CN109508459A

CN109508459A - A method of extracting theme and key message from news

Info

Publication number: CN109508459A
Application number: CN201811313654.4A
Authority: CN
Inventors: 杨红飞
Original assignee: Hangzhou Firestone Technology Co Ltd
Current assignee: Huoshi Creation Technology Co ltd
Priority date: 2018-11-06
Filing date: 2018-11-06
Publication date: 2019-03-22
Anticipated expiration: 2038-11-06
Also published as: CN109508459B

Abstract

The method that the invention discloses a kind of to extract theme and key message from news, comprising the following steps: html tag is carried out to news content and is handled；To treated, news content carries out theme mark and serializing mark respectively, obtains the corresponding serializing label of each word in the corresponding theme label of news content and news content；It creates theme and key message extracts model, which includes a seq2seq network and a fully-connected network, and from the state output of the coding stage of seq2seq network, training pattern obtains optimized parameter for the input of fully-connected network；It is injected into extraction model after carrying out html tag processing to the news content not marked, obtains optimal theme label and serializing label, news generic is obtained according to theme label, the corresponding slot position value of news content is obtained according to serializing label.This method uses seq2seq+attention+crf, strengthens the dependence of disaggregated model and slot filling model, reduces the complexity of text marking, while reducing project development complexity.

Description

A method of extracting theme and key message from news

Technical field

The present invention relates to text classification and information extraction fields, more particularly to one kind, and theme and crucial letter are extracted from news The method of breath.

Background technique

Theme of news extracts the scope for belonging to text classification, and the slot filling in key message extraction belongs to the model of information extraction Farmland is all the chief component of natural language processing.Text classification correlative study can trace back to the fifties in last century earliest, It was to be classified by Expert Rules (Pattern), or even once develop at the beginning of the eighties and established using knowledge engineering at that time Expert system, the advantage of doing so is that short, adaptable and fast solves the problems, such as top, it is apparent that ceiling is very low, it is not only time-consuming and laborious, it covers The range and accuracy rate of lid are all very limited.Later along with internet after the development of statistical learning method, the especially nineties Online amount of text increases and the rise of machine learning subject, has gradually formed a set of warp for solving the problems, such as large-scale text categorization Allusion quotation playing method, the main set pattern in this stage are manual features engineering+shallow-layer disaggregated models.Entire text classification problem is just split into Feature Engineering and classifier two parts.

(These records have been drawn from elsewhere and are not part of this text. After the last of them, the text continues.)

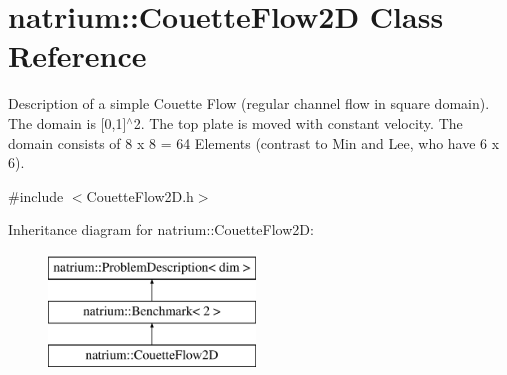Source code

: \hypertarget{classnatrium_1_1CouetteFlow2D}{\section{natrium\-:\-:Couette\-Flow2\-D Class Reference}
\label{classnatrium_1_1CouetteFlow2D}
}


Description of a simple Couette Flow (regular channel flow in square domain). The domain is \mbox{[}0,1\mbox{]}$^\wedge$2. The top plate is moved with constant velocity. The domain consists of 8 x 8 = 64 Elements (contrast to Min and Lee, who have 6 x 6).  




{\ttfamily \#include $<$Couette\-Flow2\-D.\-h$>$}

Inheritance diagram for natrium\-:\-:Couette\-Flow2\-D\-:\begin{figure}[H]
\begin{center}
\leavevmode
\includegraphics[height=3.000000cm]{classnatrium_1_1CouetteFlow2D}
\end{center}
\end{figure}
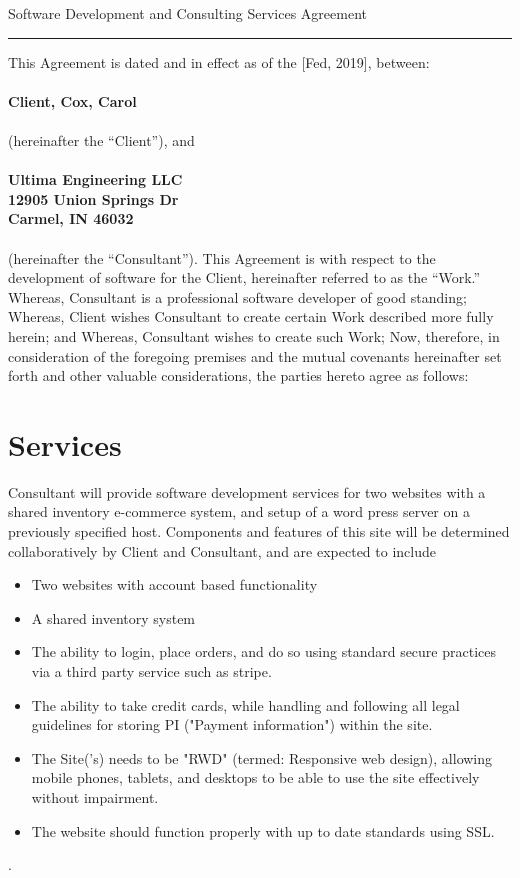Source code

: \documentclass[10pt]{article}
\begin{document}
\begin{center}
{\Large Software Development and Consulting Services Agreement}
\end{center}

\hrule height .1mm

\vspace{.5cm}

\noindent This Agreement is dated and in effect as of the [Fed, 2019], between:\\
\\
{\bf Client, Cox, Carol \\}
\\
(hereinafter the ``Client''), and\\
\\
{\bf Ultima Engineering LLC\\
12905 Union Springs Dr\\
Carmel, IN 46032\\}
\\
(hereinafter the ``Consultant'').  This Agreement is with respect to the
development of software for the Client, hereinafter referred to as the
``Work.''   Whereas, Consultant is a professional software developer of good
standing; Whereas, Client wishes Consultant to create certain Work described
more fully herein; and Whereas, Consultant wishes to create such Work; Now,
therefore, in consideration of the foregoing premises and the mutual
covenants hereinafter set forth and other valuable considerations, the
parties hereto agree as follows: 


\section{Services}

Consultant will provide software development services for two websites with a shared inventory e-commerce system, and setup of a word press server on a previously specified host.  Components and features of this site will
be determined collaboratively by Client and Consultant, and are expected to
include 
\begin{itemize}
	\item Two websites with account based functionality
	\item A shared inventory system
	\item The ability to login, place orders, and do so using standard secure practices via a third party service such as stripe.
	\item The ability to take credit cards, while handling and following all legal guidelines for storing PI ("Payment information") within the site.
	\item The Site('s) needs to be "RWD" (termed: Responsive web design), allowing mobile phones, tablets, and desktops to be able to use the site effectively without impairment. 
	\item The website should function properly with up to date standards using SSL. 
\end{itemize}.
\end{document}
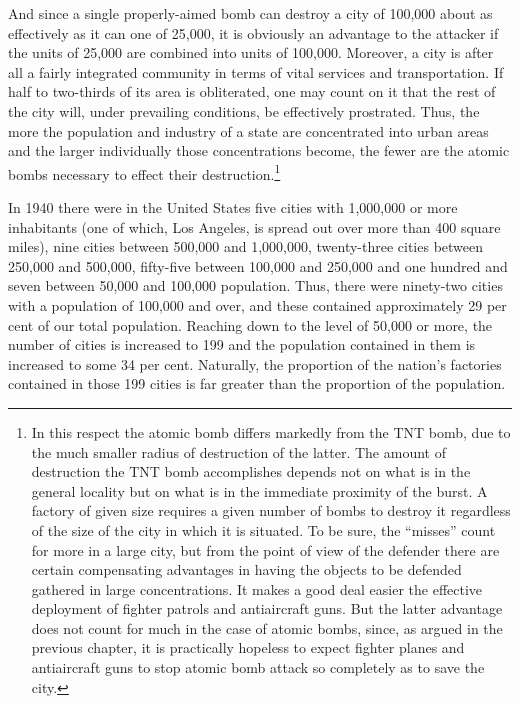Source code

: And since a single properly-aimed bomb can destroy a city of 100,000 about as effectively as it can one of 25,000, it is obviously an advantage to the attacker if the units of 25,000 are combined into units of 100,000. Moreover, a city is after all a fairly integrated community in terms of vital services and transportation. If half to two-thirds of its area is obliterated, one may count on it that the rest of the city will, under prevailing conditions, be effectively prostrated. Thus, the more the population and industry of a state are concentrated into urban areas and the larger individually those concentrations become, the fewer are the atomic bombs necessary to effect their destruction.\footnote{In this respect the atomic bomb differs markedly from the TNT bomb, due to the much smaller radius of destruction of the latter. The amount of destruction the TNT bomb accomplishes depends not on what is in the general locality but on what is in the immediate proximity of the burst. A factory of given size requires a given number of bombs to destroy it regardless of the size of the city in which it is situated. To be sure, the ``misses'' count for more in a large city, but from the point of view of the defender there are certain compensating advantages in having the objects to be defended gathered in large concentrations. It makes a good deal easier the effective deployment of fighter patrols and antiaircraft guns. But the latter advantage does not count for much in the case of atomic bombs, since, as argued in the previous chapter, it is practically hopeless to expect fighter planes and antiaircraft guns to stop atomic bomb attack so completely as to save the city.}

In 1940 there were in the United States five cities with 1,000,000 or more inhabitants (one of which, Los Angeles, is spread out over more than 400 square miles), nine cities between 500,000 and 1,000,000, twenty-three cities between 250,000 and 500,000, fifty-five between 100,000 and 250,000 and one hundred and seven between 50,000 and 100,000 population. Thus, there were ninety-two cities with a population of 100,000 and over, and these contained approximately 29 per cent of our total population. Reaching down to the level of 50,000 or more, the number of cities is increased to 199 and the population contained in them is increased to some 34 per cent. Naturally, the proportion of the nation's factories contained in those 199 cities is far greater than the proportion of the population.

Feature Engineering often most takes time and effort in machine learning, but extremely important.For abstract, engineering Habit problem is the process for converting data to information and refining knowledge again, is characterized in the process of " data -- > information ", determines to finish The upper limit of fruit, and classifier is the process of " information -- > knowledge ", then is to approach this upper limit.However Feature Engineering is different from Sorter model does not have very strong versatility, generally requires to combine the understanding to feature task.Where text classification problem Naturally also there is its distinctive characteristic processing logic in natural language field, this classification task of tradition point largely works also here. Text feature engineering is divided into three Text Pretreatment, feature extraction, text representation parts, and final purpose is to convert text to count The intelligible format of calculation machine, and encapsulate the information for being sufficiently used for classification, i.e., very strong feature representation ability.Classifier is substantially Statistical classification method, substantial majority machine learning method are all applied in text classification field, such as simple pattra leaves This sorting algorithm (Bayes), KNN, SVM, maximum entropy and neural network etc..

Unstructured data as natural language sentences is converted into structural data, then utilizes powerful inquiry work Tool, such as SQL.This method that meaning is obtained from text is referred to as information extraction, and information extracting system search is a large amount of non-structural Change text, finds certain types of entity and relationship, and be used to fill organized database.These databases can be used To find the answer of particular problem.It is broadly divided into name Entity recognition, relationship is extracted.

Naming Entity recognition (NER) is a classical problem in natural language processing, and application is also extremely wide.Than Name, place name are such as identified from a word, and the name of product, identification medicine name etc. are identified from the search of electric business. Traditional generally acknowledges that relatively good Processing Algorithm is condition random field (CRF), it is a kind of discriminate probabilistic model, is random field One kind being usually used in mark or analytical sequence data, such as natural language text or biological sequence.It is simply to say to apply in NER It is to give a series of feature to go to predict the label of each word.

Relationship is extracted mainly between the semantic classification entity, and the Relation extraction technology of existing mainstream is divided into have supervision Learning method, semi-supervised learning method and unsupervised three kinds of learning method:

1, the learning method of supervision as classification problem, designs Relation extraction task effective special according to training data Then sign uses trained classifier projected relationship to learn various disaggregated models.The problem of this method, is to need big The artificial mark training corpus of amount, and corpus labeling work usually takes time and effort very much.

2, semi-supervised learning method mainly uses Bootstrapping to carry out Relation extraction.For the relationship to be extracted, This method sets several sub-instance by hand first, then iteratively from data from corresponding relationship templates of the relationship of extraction and more Example.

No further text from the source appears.